Why did this surprise me? Why did I have the feeling Carthage was founded on the northern edge of the Mediterranean? Why is it, aside from my pathetic education at the hands of the government, that even while studying Egypt, Canaan, Greece, Rome... Nubia (!!), "Africa" hasn't clicked with me?

I'm relatively certain I'm not entirely daft. I suppose it is possible that I've become mentally unstable, but as far as I know that doesn't usually attack the geography-region of the brain first... Then it hit me: I'm geo-centric. Just as the terrain here in Maryland has pretty much taken me by surprise (in spite of the fact that I've lived in both North Caroline and Pennsylvania), much of the history I'm learning now seems to come out of nowhere. (Africa, you say? Amazing!)

Now, really, please don't get all disenfranchised and uppity on me and say that it's some plot by "The Man" because, honestly, it took me a long time to find Switzerland on the globe the other day, too. I still think it oughta be closer to the Netherlands. It's not a culture thing, it's a geography thing. The world in my mind is mostly high desert plains. Ponderosa Pines grow only above 5000 ft. elevation, and swamps are mostly found on Hollywood sets. Yellowstone is not an anomaly, nor is the Grand Canyon. After all, these are the things I have grown up knowing and seeing. Mountains ought to be made of Granite and shouldn't be covered with trees! I'll bet those of you who have travelled a bit after you've reached adulthood have found yourselves marveling at the similarities and/or differences in the terrain and climate of various places.

It's a geo-centricity based on what we've always known and experienced.
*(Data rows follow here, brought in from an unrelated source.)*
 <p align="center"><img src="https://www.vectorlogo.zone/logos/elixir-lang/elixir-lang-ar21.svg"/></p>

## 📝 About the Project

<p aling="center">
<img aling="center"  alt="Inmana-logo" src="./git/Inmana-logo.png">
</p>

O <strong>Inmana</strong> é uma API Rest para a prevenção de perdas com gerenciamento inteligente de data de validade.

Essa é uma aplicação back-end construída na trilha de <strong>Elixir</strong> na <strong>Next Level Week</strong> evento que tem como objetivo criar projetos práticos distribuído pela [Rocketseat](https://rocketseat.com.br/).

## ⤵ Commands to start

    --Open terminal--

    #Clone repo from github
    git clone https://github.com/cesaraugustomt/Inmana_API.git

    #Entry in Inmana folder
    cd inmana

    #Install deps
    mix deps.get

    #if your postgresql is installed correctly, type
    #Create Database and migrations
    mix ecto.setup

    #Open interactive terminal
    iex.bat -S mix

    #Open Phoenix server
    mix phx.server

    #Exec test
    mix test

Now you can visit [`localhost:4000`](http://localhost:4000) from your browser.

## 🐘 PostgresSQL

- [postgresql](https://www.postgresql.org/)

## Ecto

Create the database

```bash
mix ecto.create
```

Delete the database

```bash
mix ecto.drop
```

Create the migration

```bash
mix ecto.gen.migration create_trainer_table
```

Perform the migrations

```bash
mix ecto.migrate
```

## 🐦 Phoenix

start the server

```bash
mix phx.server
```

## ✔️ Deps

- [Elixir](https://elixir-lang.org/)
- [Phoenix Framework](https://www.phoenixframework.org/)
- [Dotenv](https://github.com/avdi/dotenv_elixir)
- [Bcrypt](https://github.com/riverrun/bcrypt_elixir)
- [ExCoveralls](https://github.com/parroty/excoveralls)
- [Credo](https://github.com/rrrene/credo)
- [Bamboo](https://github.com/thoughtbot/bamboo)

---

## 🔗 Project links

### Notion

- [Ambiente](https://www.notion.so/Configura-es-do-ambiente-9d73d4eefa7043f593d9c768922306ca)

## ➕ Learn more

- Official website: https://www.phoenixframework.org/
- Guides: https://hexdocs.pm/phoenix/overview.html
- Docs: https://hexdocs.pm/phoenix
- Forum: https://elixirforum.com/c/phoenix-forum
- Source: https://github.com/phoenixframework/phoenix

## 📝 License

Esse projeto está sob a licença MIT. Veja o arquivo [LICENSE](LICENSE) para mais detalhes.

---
Somewhere in my heart of hearts is embedded the concept that Africa is much farther south than it really is, that Australia is bigger than it actually is, Switzerland is much farther north, The Middle East and "Europe at large" are not nearly as close together as they, in truth, are... the list goes on. I can say with all assurity that my calling is not as cartographer. Europe and Asia would be thoroughly unnavigable if left to my devices.
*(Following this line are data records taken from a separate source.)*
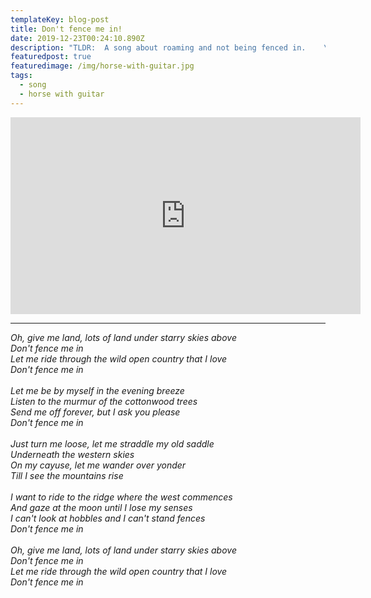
 ```yaml
---
templateKey: blog-post
title: Don't fence me in!
date: 2019-12-23T00:24:10.890Z
description: "TLDR:  A song about roaming and not being fenced in.    \U0001D160  "
featuredpost: true
featuredimage: /img/horse-with-guitar.jpg
tags:
  - song
  - horse with guitar
---
```

<iframe width="560" height="315" src="https://www.youtube.com/embed/vMnLoOnrwbg" frameborder="0" allow="accelerometer; autoplay; encrypted-media; gyroscope; picture-in-picture" allowfullscreen></iframe>

*<hr>*

*Oh, give me land, lots of land under starry skies above*\
*Don't fence me in*\
*Let me ride through the wild open country that I love*\
*Don't fence me in*\
\
*Let me be by myself in the evening breeze*\
*Listen to the murmur of the cottonwood trees*\
*Send me off forever, but I ask you please*\
*Don't fence me in*\
\
*Just turn me loose, let me straddle my old saddle*\
*Underneath the western skies*\
*On my cayuse, let me wander over yonder*\
*Till I see the mountains rise*\
\
*I want to ride to the ridge where the west commences*\
*And gaze at the moon until I lose my senses*\
*I can't look at hobbles and I can't stand fences*\
*Don't fence me in*\
\
*Oh, give me land, lots of land under starry skies above*\
*Don't fence me in*\
*Let me ride through the wild open country that I love*\
*Don't fence me in*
Fortunately, let's give three cheers for the autodidact! I've found Switzerland, rediscovered the North African coast, and spent five minutes in absolute awe that Italy is so close to the Middle East! Wow. This week's library trip is going to focus heavily on the histories of a few new regions- ones I haven't read or studied in the past. Hopefully, these deficiencies in my education and embedded thought processes will be outed in time to help the boys flourish in their education and geographical knowledge!
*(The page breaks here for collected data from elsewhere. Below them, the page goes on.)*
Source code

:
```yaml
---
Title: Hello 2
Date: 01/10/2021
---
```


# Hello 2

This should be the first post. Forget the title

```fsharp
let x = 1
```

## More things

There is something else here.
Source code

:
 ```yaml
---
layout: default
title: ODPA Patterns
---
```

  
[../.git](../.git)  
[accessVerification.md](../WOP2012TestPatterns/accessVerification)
I've read that there are different levels of ignorance.
1) There are those who don't know anything and don't know how much they don't know.
2) There are those who don't know anything, but know they don't know anything.
3) Then there are those who do know quite a bit, but think they know everything.
4) Finally there are those who are learning and know they still have quite a bit to learn.

Which one are you?
Which one do you want to be?
And which one do you hope for your children to be?

Model the one you would like you children to emulate, because that is their (and your) best hope.

And I'm off! Have a wonderful evening.